About this task: For the entries below, print exactly the lines between the line holding "mkfs.vfat -F 32 /dev/sdb1" and the line holding "time out错误。Spring RestTemplate的Read", inclusive, and nothing else.
####################
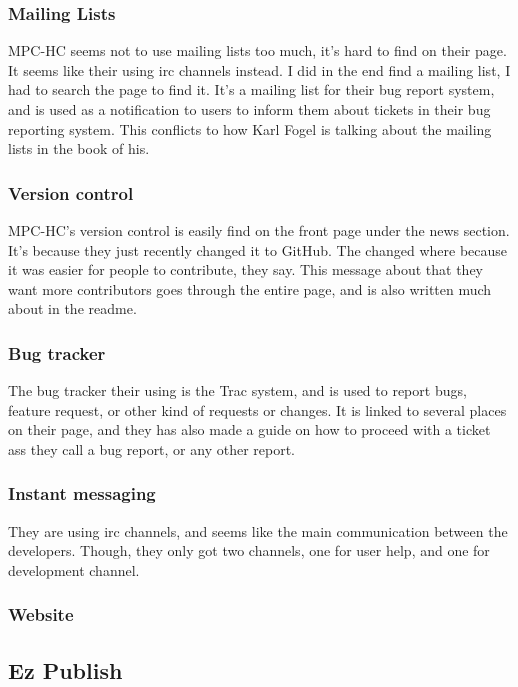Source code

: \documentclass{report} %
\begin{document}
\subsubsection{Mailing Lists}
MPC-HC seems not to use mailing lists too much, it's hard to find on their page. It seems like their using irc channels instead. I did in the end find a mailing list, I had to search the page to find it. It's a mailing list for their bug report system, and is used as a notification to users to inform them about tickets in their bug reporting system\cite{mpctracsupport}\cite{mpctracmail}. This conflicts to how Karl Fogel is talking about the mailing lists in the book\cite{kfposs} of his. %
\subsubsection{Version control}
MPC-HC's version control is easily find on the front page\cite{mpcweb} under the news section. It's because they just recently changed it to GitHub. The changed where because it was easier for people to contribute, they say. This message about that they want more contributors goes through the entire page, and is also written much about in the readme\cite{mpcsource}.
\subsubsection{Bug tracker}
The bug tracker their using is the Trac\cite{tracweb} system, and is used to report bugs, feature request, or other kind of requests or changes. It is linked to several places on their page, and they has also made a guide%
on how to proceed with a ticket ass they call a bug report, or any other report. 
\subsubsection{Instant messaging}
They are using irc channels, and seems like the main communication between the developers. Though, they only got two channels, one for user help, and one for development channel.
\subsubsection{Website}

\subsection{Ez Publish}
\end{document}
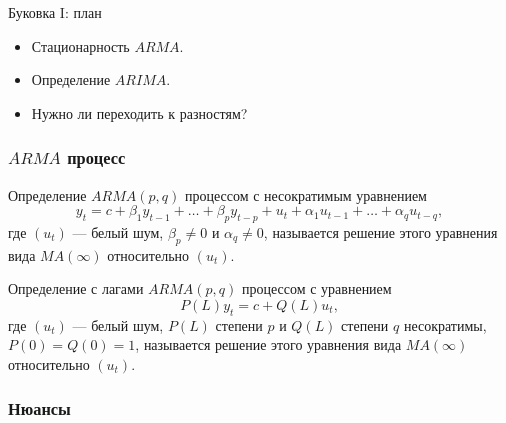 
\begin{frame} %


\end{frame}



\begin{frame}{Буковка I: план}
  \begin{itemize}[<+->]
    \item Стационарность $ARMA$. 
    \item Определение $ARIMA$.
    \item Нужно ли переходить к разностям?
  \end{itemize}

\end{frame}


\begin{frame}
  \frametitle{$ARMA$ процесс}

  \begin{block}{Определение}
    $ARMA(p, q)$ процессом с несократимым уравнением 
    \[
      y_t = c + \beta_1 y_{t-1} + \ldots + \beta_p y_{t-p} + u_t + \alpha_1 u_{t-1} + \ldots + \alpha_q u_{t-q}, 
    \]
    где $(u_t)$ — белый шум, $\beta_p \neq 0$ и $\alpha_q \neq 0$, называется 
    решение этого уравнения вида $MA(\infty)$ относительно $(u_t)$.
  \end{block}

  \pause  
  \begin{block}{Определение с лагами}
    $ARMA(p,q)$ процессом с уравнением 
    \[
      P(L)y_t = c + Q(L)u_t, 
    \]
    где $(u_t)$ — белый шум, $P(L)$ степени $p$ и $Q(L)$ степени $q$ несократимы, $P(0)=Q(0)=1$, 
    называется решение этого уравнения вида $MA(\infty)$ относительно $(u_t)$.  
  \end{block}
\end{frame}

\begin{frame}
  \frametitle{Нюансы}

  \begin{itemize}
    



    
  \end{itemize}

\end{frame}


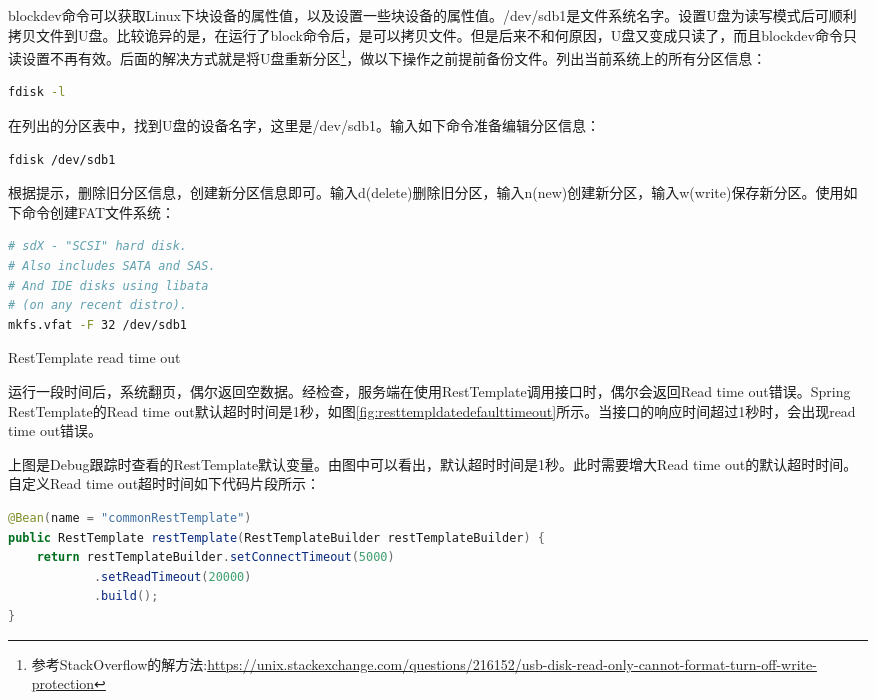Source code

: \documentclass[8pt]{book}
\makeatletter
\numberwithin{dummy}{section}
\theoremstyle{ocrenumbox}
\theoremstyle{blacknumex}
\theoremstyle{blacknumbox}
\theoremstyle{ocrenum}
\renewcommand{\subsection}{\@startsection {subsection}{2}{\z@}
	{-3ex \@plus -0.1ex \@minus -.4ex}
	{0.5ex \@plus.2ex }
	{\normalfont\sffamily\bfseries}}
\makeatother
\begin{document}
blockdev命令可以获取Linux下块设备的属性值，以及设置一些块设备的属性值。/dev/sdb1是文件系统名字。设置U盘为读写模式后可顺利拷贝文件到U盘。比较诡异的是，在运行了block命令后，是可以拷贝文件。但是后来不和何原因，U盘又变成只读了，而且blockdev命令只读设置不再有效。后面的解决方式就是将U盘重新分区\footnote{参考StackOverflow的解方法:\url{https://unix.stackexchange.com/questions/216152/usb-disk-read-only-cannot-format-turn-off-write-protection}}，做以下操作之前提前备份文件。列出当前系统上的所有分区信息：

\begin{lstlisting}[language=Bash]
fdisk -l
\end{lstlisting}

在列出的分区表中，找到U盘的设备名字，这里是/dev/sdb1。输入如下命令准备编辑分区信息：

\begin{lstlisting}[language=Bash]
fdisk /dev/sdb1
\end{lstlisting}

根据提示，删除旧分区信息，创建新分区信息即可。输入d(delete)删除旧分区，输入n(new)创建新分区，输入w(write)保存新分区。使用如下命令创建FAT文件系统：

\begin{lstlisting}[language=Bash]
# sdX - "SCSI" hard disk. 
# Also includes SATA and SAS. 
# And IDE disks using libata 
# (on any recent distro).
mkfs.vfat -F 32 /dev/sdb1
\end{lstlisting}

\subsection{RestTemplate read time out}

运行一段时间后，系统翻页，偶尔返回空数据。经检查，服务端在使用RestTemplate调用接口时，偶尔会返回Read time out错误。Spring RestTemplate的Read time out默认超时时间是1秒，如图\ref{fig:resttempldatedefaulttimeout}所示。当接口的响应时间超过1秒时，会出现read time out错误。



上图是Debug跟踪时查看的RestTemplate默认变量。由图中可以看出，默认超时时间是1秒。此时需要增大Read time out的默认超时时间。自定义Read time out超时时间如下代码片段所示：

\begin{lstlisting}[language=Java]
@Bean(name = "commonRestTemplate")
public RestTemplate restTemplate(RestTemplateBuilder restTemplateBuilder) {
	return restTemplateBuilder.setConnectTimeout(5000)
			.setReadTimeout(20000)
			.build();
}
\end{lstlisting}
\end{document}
####################
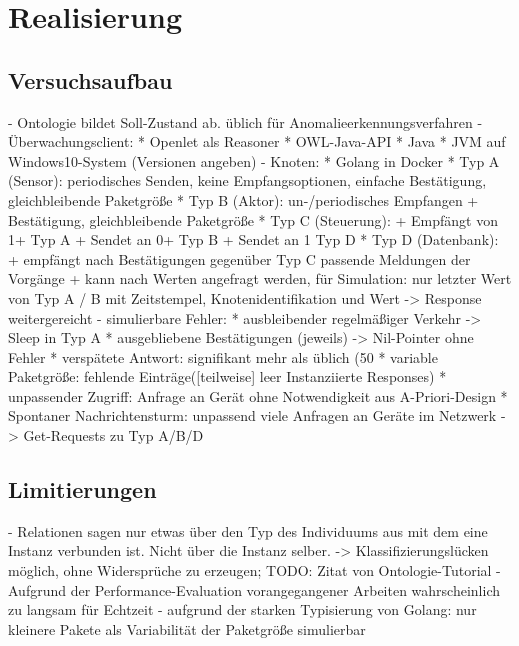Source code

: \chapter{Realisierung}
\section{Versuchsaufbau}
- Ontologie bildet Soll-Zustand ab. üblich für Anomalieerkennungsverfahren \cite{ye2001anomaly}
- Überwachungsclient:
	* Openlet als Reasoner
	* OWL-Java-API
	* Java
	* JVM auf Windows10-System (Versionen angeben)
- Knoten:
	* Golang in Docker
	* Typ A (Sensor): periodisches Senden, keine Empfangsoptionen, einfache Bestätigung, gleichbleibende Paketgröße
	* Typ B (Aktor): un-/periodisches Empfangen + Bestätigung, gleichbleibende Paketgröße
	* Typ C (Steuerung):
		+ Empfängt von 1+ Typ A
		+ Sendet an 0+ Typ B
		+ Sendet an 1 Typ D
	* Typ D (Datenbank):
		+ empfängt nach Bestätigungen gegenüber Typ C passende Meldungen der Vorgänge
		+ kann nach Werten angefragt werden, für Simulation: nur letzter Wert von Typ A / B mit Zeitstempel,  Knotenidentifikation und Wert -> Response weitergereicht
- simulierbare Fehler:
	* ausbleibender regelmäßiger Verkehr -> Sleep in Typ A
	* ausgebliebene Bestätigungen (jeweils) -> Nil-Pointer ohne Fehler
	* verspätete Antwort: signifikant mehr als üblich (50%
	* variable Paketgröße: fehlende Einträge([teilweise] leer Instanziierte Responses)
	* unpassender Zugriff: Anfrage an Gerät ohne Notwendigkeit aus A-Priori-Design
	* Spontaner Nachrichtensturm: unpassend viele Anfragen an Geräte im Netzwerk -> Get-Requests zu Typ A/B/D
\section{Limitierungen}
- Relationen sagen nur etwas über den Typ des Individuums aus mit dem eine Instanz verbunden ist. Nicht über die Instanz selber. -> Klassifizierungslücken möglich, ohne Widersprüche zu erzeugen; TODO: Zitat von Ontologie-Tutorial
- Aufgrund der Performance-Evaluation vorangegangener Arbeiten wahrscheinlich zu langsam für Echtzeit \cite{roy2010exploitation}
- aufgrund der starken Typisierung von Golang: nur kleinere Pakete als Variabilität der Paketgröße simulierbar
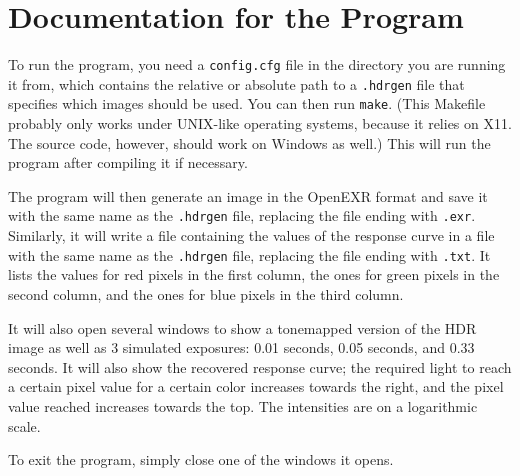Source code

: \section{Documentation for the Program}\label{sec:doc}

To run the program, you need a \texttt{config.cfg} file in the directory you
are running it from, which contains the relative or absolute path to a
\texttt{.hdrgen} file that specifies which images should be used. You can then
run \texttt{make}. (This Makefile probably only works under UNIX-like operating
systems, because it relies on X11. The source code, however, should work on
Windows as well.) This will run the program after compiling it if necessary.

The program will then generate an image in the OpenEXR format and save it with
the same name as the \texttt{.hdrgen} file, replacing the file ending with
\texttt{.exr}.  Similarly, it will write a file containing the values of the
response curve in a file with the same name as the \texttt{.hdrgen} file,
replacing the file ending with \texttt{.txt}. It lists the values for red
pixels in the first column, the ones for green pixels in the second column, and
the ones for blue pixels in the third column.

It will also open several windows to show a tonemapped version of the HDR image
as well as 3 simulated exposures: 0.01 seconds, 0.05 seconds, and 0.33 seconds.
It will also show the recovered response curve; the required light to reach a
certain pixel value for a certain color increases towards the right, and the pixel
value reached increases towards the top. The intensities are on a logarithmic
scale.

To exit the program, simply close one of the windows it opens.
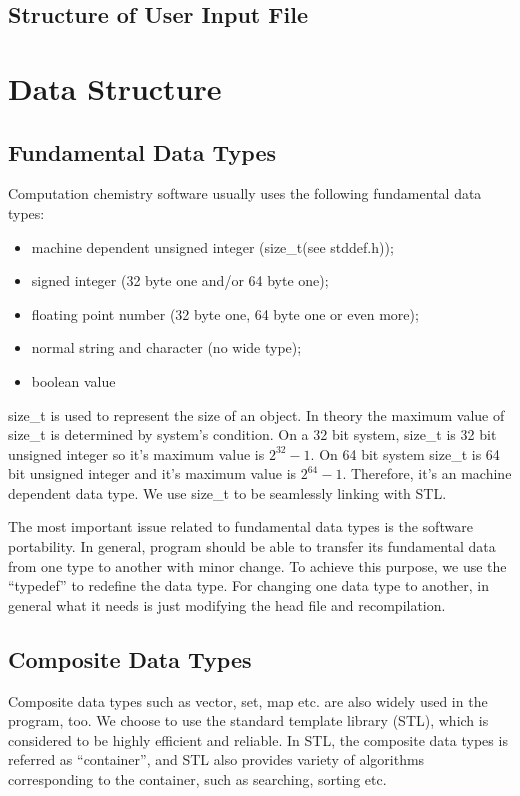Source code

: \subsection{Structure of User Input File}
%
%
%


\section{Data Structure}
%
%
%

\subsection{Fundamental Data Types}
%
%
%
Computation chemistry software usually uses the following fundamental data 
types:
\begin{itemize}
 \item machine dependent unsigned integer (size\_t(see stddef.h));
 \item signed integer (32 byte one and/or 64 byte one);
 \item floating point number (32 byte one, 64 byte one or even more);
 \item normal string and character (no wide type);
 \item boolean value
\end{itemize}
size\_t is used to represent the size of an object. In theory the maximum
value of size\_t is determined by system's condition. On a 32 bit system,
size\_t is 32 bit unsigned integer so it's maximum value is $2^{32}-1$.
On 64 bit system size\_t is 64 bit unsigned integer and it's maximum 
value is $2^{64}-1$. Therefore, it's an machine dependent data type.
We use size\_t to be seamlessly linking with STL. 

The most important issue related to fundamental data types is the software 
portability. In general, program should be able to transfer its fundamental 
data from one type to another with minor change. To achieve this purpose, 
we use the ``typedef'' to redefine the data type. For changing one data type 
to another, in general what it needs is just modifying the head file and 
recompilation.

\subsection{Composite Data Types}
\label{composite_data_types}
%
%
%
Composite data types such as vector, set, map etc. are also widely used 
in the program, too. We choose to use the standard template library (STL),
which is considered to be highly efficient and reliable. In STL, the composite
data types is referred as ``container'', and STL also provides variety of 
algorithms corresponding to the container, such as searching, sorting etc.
####################
Written solution:
mkfs.vfat -F 32 /dev/sdb1
\end{lstlisting}

\subsection{RestTemplate read time out}

运行一段时间后，系统翻页，偶尔返回空数据。经检查，服务端在使用RestTemplate调用接口时，偶尔会返回Read time out错误。Spring RestTemplate的Read time out默认超时时间是1秒，如图\ref{fig:resttempldatedefaulttimeout}所示。当接口的响应时间超过1秒时，会出现read time out错误。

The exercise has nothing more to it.